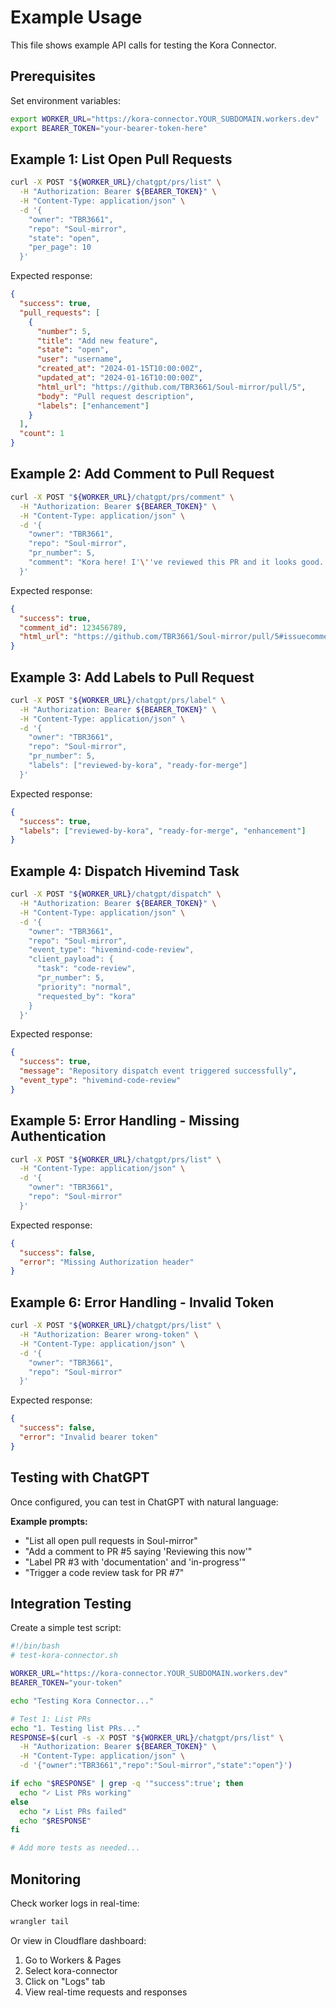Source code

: # Example Usage

This file shows example API calls for testing the Kora Connector.

## Prerequisites

Set environment variables:
```bash
export WORKER_URL="https://kora-connector.YOUR_SUBDOMAIN.workers.dev"
export BEARER_TOKEN="your-bearer-token-here"
```

## Example 1: List Open Pull Requests

```bash
curl -X POST "${WORKER_URL}/chatgpt/prs/list" \
  -H "Authorization: Bearer ${BEARER_TOKEN}" \
  -H "Content-Type: application/json" \
  -d '{
    "owner": "TBR3661",
    "repo": "Soul-mirror",
    "state": "open",
    "per_page": 10
  }'
```

Expected response:
```json
{
  "success": true,
  "pull_requests": [
    {
      "number": 5,
      "title": "Add new feature",
      "state": "open",
      "user": "username",
      "created_at": "2024-01-15T10:00:00Z",
      "updated_at": "2024-01-16T10:00:00Z",
      "html_url": "https://github.com/TBR3661/Soul-mirror/pull/5",
      "body": "Pull request description",
      "labels": ["enhancement"]
    }
  ],
  "count": 1
}
```

## Example 2: Add Comment to Pull Request

```bash
curl -X POST "${WORKER_URL}/chatgpt/prs/comment" \
  -H "Authorization: Bearer ${BEARER_TOKEN}" \
  -H "Content-Type: application/json" \
  -d '{
    "owner": "TBR3661",
    "repo": "Soul-mirror",
    "pr_number": 5,
    "comment": "Kora here! I'\''ve reviewed this PR and it looks good. The changes are minimal and focused."
  }'
```

Expected response:
```json
{
  "success": true,
  "comment_id": 123456789,
  "html_url": "https://github.com/TBR3661/Soul-mirror/pull/5#issuecomment-123456789"
}
```

## Example 3: Add Labels to Pull Request

```bash
curl -X POST "${WORKER_URL}/chatgpt/prs/label" \
  -H "Authorization: Bearer ${BEARER_TOKEN}" \
  -H "Content-Type: application/json" \
  -d '{
    "owner": "TBR3661",
    "repo": "Soul-mirror",
    "pr_number": 5,
    "labels": ["reviewed-by-kora", "ready-for-merge"]
  }'
```

Expected response:
```json
{
  "success": true,
  "labels": ["reviewed-by-kora", "ready-for-merge", "enhancement"]
}
```

## Example 4: Dispatch Hivemind Task

```bash
curl -X POST "${WORKER_URL}/chatgpt/dispatch" \
  -H "Authorization: Bearer ${BEARER_TOKEN}" \
  -H "Content-Type: application/json" \
  -d '{
    "owner": "TBR3661",
    "repo": "Soul-mirror",
    "event_type": "hivemind-code-review",
    "client_payload": {
      "task": "code-review",
      "pr_number": 5,
      "priority": "normal",
      "requested_by": "kora"
    }
  }'
```

Expected response:
```json
{
  "success": true,
  "message": "Repository dispatch event triggered successfully",
  "event_type": "hivemind-code-review"
}
```

## Example 5: Error Handling - Missing Authentication

```bash
curl -X POST "${WORKER_URL}/chatgpt/prs/list" \
  -H "Content-Type: application/json" \
  -d '{
    "owner": "TBR3661",
    "repo": "Soul-mirror"
  }'
```

Expected response:
```json
{
  "success": false,
  "error": "Missing Authorization header"
}
```

## Example 6: Error Handling - Invalid Token

```bash
curl -X POST "${WORKER_URL}/chatgpt/prs/list" \
  -H "Authorization: Bearer wrong-token" \
  -H "Content-Type: application/json" \
  -d '{
    "owner": "TBR3661",
    "repo": "Soul-mirror"
  }'
```

Expected response:
```json
{
  "success": false,
  "error": "Invalid bearer token"
}
```

## Testing with ChatGPT

Once configured, you can test in ChatGPT with natural language:

**Example prompts:**
- "List all open pull requests in Soul-mirror"
- "Add a comment to PR #5 saying 'Reviewing this now'"
- "Label PR #3 with 'documentation' and 'in-progress'"
- "Trigger a code review task for PR #7"

## Integration Testing

Create a simple test script:

```bash
#!/bin/bash
# test-kora-connector.sh

WORKER_URL="https://kora-connector.YOUR_SUBDOMAIN.workers.dev"
BEARER_TOKEN="your-token"

echo "Testing Kora Connector..."

# Test 1: List PRs
echo "1. Testing list PRs..."
RESPONSE=$(curl -s -X POST "${WORKER_URL}/chatgpt/prs/list" \
  -H "Authorization: Bearer ${BEARER_TOKEN}" \
  -H "Content-Type: application/json" \
  -d '{"owner":"TBR3661","repo":"Soul-mirror","state":"open"}')

if echo "$RESPONSE" | grep -q '"success":true'; then
  echo "✓ List PRs working"
else
  echo "✗ List PRs failed"
  echo "$RESPONSE"
fi

# Add more tests as needed...
```

## Monitoring

Check worker logs in real-time:
```bash
wrangler tail
```

Or view in Cloudflare dashboard:
1. Go to Workers & Pages
2. Select kora-connector
3. Click on "Logs" tab
4. View real-time requests and responses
***
### DIRECTIONS
Using the records above, copy every line that has the word "https" in it.

### ANSWER SECTION
export WORKER_URL="https://kora-connector.YOUR_SUBDOMAIN.workers.dev"
      "html_url": "https://github.com/TBR3661/Soul-mirror/pull/5",
  "html_url": "https://github.com/TBR3661/Soul-mirror/pull/5#issuecomment-123456789"
WORKER_URL="https://kora-connector.YOUR_SUBDOMAIN.workers.dev"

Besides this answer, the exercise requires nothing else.